# Choice In Generators



## cabullydogs (Jul 12, 2008)

I would appreciate any suggestions on which way to go. I am currently looking at 3 different generator options. During a recent dry-camping trip, we borrowed a friend's Honda 2000. While it served the general purpose, the coffee maker really gave it a workout in the morning. Honda has recently released the 2000 companion, with a built-in 30 amp locking plug to team up with a standard 2000. I like this option for its light-wieght two handed carrying option, the pull start is a partial drawback (x2). I really like the Yamaha 3000 boost model as it will run everything, including our 15k A/C unit if necessary and I can equip it with a remote start (if feeling lazy). Finally, thanks to my cousin in So Cal, I was made aware that Costco is offering the Onan 4300 generator (with free shipping) for $1000 off at $1299.99. This would run everything without any problems and then some, but no option for remote start, and heavy at 163 lbs without a battery and fuel.

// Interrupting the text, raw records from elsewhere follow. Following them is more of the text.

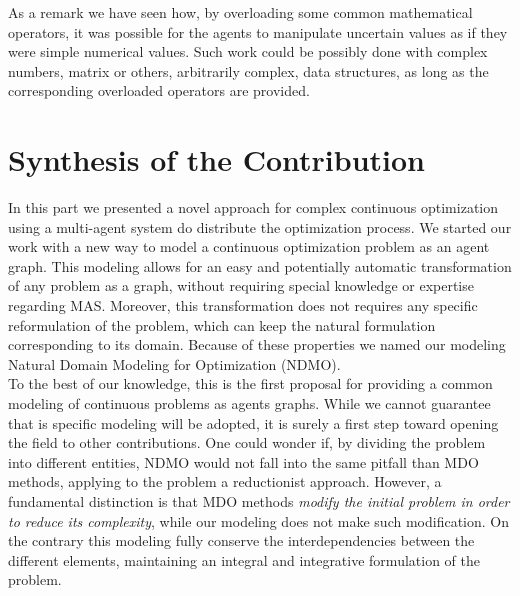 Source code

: As a remark we have seen how, by overloading some common mathematical operators, it was possible for the agents to manipulate uncertain values as if they were simple numerical values. Such work could be possibly done with complex numbers, matrix or others, arbitrarily complex, data structures, as long as the corresponding overloaded operators are provided.

\chapter*{Synthesis of the Contribution}

In this part we presented a novel approach for complex continuous optimization using a multi-agent system do distribute the optimization process. We started our work with a new way to model a continuous optimization problem as an agent graph. This modeling allows for an easy and potentially automatic transformation of any problem as a graph, without requiring special knowledge or expertise regarding MAS. Moreover, this transformation does not requires any specific reformulation of the problem,  which can keep the natural formulation corresponding to its domain. Because of these properties we named our modeling Natural Domain Modeling for Optimization (NDMO).
\\
To the best of our knowledge, this is the first proposal for providing a common modeling of continuous problems as agents graphs. While we cannot guarantee that is specific modeling will be adopted, it is surely a first step toward opening the field to other contributions.  One could wonder if, by dividing the problem into different entities, NDMO would not fall into the same pitfall than MDO methods, applying to the problem a reductionist approach. However, a fundamental distinction is that MDO methods \emph{modify the initial problem in order to reduce its complexity}, while our modeling does not make such modification. On the contrary this modeling fully conserve the interdependencies between the different elements, maintaining an integral and integrative formulation of the problem.

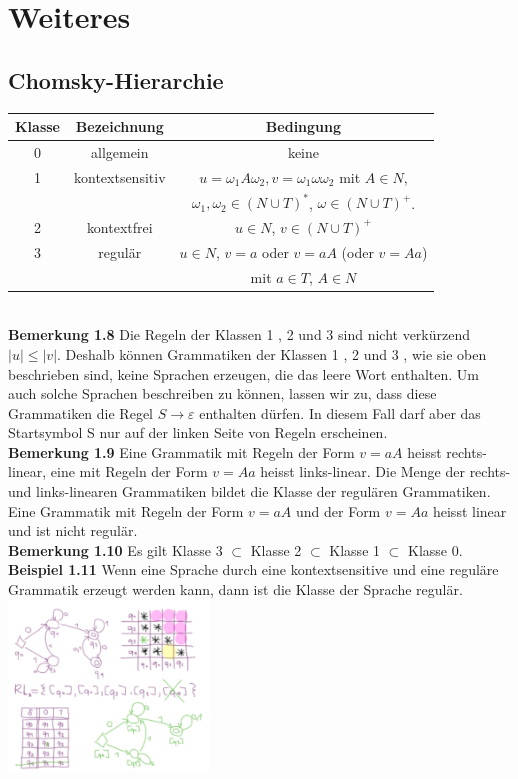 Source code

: \documentclass[a4paper,10pt,landscape,twocolumn]{article}
\newcommand{\Bold}[1]{\textbf{#1}} %
\begin{document}
\section{Weiteres}
\subsection{Chomsky-Hierarchie}
\begin{tabular}{|c|c|c|}\hline
 Klasse&Bezeichnung&Bedingung\\\hline\hline
 0&allgemein&keine\\\hline
 1&kontextsensitiv&$u=\omega_1A\omega_2,v=\omega_1\omega\omega_2$ mit $A\in N$,\\
 &&$\omega_1,\omega_2\in(N\cup T)^*$, $\omega\in(N\cup T)^+$.\\\hline
 2&kontextfrei&$u\in N$, $v\in(N\cup T)^+$\\\hline
 3&regul\"ar&$u\in N$, $v=a$ oder $v=aA$ (oder $v=Aa$)\\
 &&mit $a\in T$, $A\in N$\\\hline
\end{tabular}\\
\Bold{Bemerkung 1.8} Die Regeln der Klassen 1 , 2 und 3 sind nicht verkürzend $|u|\leq |v|$. Deshalb können Grammatiken der Klassen 1 , 2 und 3 , wie sie oben beschrieben sind, keine Sprachen erzeugen, die das leere Wort enthalten. Um auch solche Sprachen beschreiben zu können, lassen wir zu, dass diese Grammatiken die Regel $S\to\varepsilon$ enthalten dürfen. In diesem Fall darf aber das Startsymbol S nur auf der linken Seite von Regeln erscheinen.\\
\Bold{Bemerkung 1.9} Eine Grammatik mit Regeln der Form $v = aA$ heisst rechts-linear, eine mit Regeln der Form $v = Aa$ heisst links-linear. Die Menge der rechts- und links-linearen Grammatiken bildet die Klasse der regulären Grammatiken. Eine Grammatik mit Regeln der Form $v = aA$ und der Form $v = Aa$ heisst linear und ist nicht regulär.\\
\Bold{Bemerkung 1.10} Es gilt Klasse 3 $\subset$ Klasse 2 $\subset$ Klasse 1 $\subset$ Klasse 0.\\
\Bold{Beispiel 1.11} Wenn eine Sprache durch eine kontextsensitive und eine reguläre Grammatik erzeugt werden kann, dann ist die Klasse der Sprache regulär.\\
\includegraphics[width=0.4\textwidth,keepaspectratio]{Bild2Zufa.pdf}\\
\end{document}
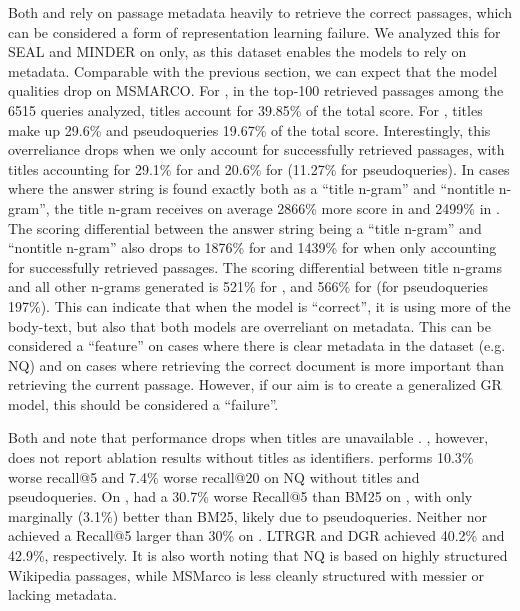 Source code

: Both  and  rely on passage metadata heavily to retrieve the correct passages, which can be considered a form of representation learning failure. We analyzed this for SEAL and MINDER on  only, as this dataset enables the models to rely on metadata. Comparable with the previous section, we can expect that the model qualities drop on MSMARCO. For , in the top-100 retrieved passages among the 6515 queries analyzed, titles account for 39.85\% of the total score. For , titles make up 29.6\% and pseudoqueries 19.67\% of the total score. Interestingly, this overreliance drops when we only account for successfully retrieved passages, with titles accounting for 29.1\% for  and 20.6\% for (11.27\% for pseudoqueries). In cases where the answer string is found exactly both as a ``title n-gram'' and ``nontitle n-gram'', the title n-gram receives on average 2866\% more score in  and 2499\% in . The scoring differential between the answer string being a ``title n-gram'' and ``nontitle n-gram'' also drops to 1876\% for  and 1439\% for  when only accounting for successfully retrieved passages. The scoring differential between title n-grams and all other n-grams generated is 521\% for , and 566\% for  (for pseudoqueries 197\%). This can indicate that when the model is ``correct'', it is using more of the body-text, but also that both models are overreliant on metadata. This can be considered a ``feature'' on cases where there is clear metadata in the dataset (e.g. NQ) and on cases where retrieving the correct document is more important than retrieving the current passage. However, if our aim is to create a generalized GR model, this should be considered a ``failure''.

Both \citet{michele-bevilacqua-autoregressive-search} and \citet{yongqi-li-multiview-identifiers,yongqi-li-learning-to,li-distillation-enhanced} note that performance drops when titles are unavailable \cite{michele-bevilacqua-autoregressive-search,yongqi-li-multiview-identifiers,yongqi-li-learning-to,li-distillation-enhanced}. \citet{michele-bevilacqua-autoregressive-search}, however, does not report  ablation results without titles as identifiers.  performs 10.3\% worse recall@5 and 7.4\% worse recall@20 on NQ without titles and pseudoqueries. On  \cite{payal-bajaj-ms-marco},  had a 30.7\% worse Recall@5 than BM25 on , with  only marginally (3.1\%) better than BM25, likely due to pseudoqueries. Neither  nor  achieved a Recall@5 larger than 30\% on . LTRGR and DGR achieved 40.2\% and 42.9\%, respectively. It is also worth noting that NQ is based on highly structured Wikipedia passages, while MSMarco is less cleanly structured with messier or lacking metadata.

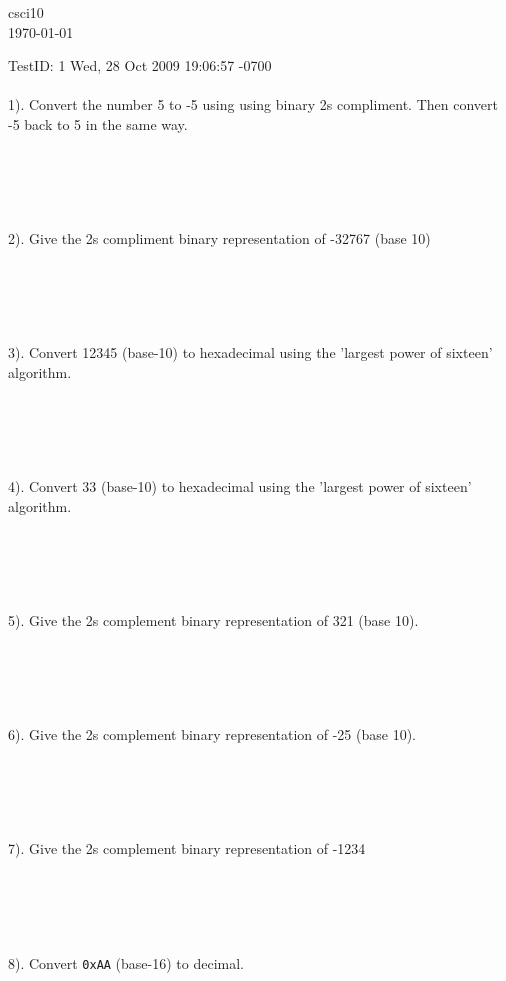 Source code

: \documentclass[fleqn]{article}
\begin{document}
\begin{flushleft}
csci10\\
\today
\end{flushleft}
TestID: 1
Wed, 28 Oct 2009 19:06:57 -0700
\\
\\

1).  Convert the number 5 to -5 using using binary 2s compliment.
Then convert -5 back to 5 in the same way.
\begin{verbatim}





\end{verbatim}

2).  Give the 2s compliment binary representation of -32767 (base 10)
\begin{verbatim}





\end{verbatim}

3).  Convert 12345 (base-10) to hexadecimal using the 'largest power of sixteen' algorithm.
\begin{verbatim}





\end{verbatim}

4).  Convert 33 (base-10) to hexadecimal using the 'largest power of sixteen' algorithm.
\begin{verbatim}





\end{verbatim}

5).  Give the 2s complement binary representation of 321 (base 10).
\begin{verbatim}





\end{verbatim}

6).  Give the 2s complement binary representation of -25 (base 10).
\begin{verbatim}





\end{verbatim}

7).  Give the 2s complement binary representation of -1234
\begin{verbatim}





\end{verbatim}

8).  Convert \verb+0xAA+ (base-16) to decimal.
\begin{verbatim}


\end{verbatim}
\end{document}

I have read in previous posts that there is a lot of support behind the Hondas in parallel. Any new ideas or suggestions? I have removed and replaced the stock bumper on our TT (don't ask) and replaced it with a very stout unit to support a 2" receiver (a weekend's worth of welding). In other words, it will handle the weight of a generator sitting in a fold-up cargo carrier made by Draw-Tite.


----------



## Moosegut (Sep 24, 2005)

From the gens you are looking at it's obvious you'd like to get a quiet one. I've had my Honda 3000 for several years and I love it. I installed a remote start and it is unbelievably convenient.

I had always said that if I were to do it over again I would have gotten a 2000 and then added a second 2000 down the road if I had seen that I needed one. I'm sure I would have decided that I didn't need a second because I think I've only used the air conditioner 4 times in the past 4 years while on the gen.

BUT, having said that, I refer back to the remote start. It is more than just a "lazy" thing, it is one of the best things about the bigger gens - the ability to add remote start. Most of the places we dry camp have limited hours and time slots for generator use. If someone wants to make some EasyMac during an "off" time we simply hit the gen remote, pop the EasyMac into the microwave and hit the remote to turn the gen off when it's done - and believe me, with two teenage boys, a lot of stuff gets thrown into the microwave at all hours of the day and night.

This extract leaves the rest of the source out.